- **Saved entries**
BEGIN

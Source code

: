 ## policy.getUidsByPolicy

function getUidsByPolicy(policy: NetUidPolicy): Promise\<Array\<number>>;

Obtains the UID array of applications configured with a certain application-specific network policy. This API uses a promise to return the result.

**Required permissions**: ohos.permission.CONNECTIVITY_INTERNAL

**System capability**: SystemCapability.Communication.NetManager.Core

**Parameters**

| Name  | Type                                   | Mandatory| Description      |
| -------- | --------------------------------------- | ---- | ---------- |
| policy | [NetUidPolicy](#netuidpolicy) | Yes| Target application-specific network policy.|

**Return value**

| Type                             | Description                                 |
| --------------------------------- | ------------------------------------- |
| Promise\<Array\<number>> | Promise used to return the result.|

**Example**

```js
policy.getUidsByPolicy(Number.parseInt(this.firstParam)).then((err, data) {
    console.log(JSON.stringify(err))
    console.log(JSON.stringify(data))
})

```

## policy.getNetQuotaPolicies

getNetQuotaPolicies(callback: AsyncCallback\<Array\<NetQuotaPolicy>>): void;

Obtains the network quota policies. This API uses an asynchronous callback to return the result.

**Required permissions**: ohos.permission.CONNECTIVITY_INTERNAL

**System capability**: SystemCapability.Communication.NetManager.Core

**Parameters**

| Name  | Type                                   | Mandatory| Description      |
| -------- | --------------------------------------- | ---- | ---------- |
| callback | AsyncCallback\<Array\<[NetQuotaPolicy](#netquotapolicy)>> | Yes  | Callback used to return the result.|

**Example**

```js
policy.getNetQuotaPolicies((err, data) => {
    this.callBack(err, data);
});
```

END

- **REQUIRED ACTION**
Starting at the line with "Callback used to return the result.|", restate each line through the end of the records, both ends included, and stop there.

- **SOLVED EXERCISE**
| callback | AsyncCallback\<Array\<[NetQuotaPolicy](#netquotapolicy)>> | Yes  | Callback used to return the result.|

**Example**

```js
policy.getNetQuotaPolicies((err, data) => {
    this.callBack(err, data);
});
```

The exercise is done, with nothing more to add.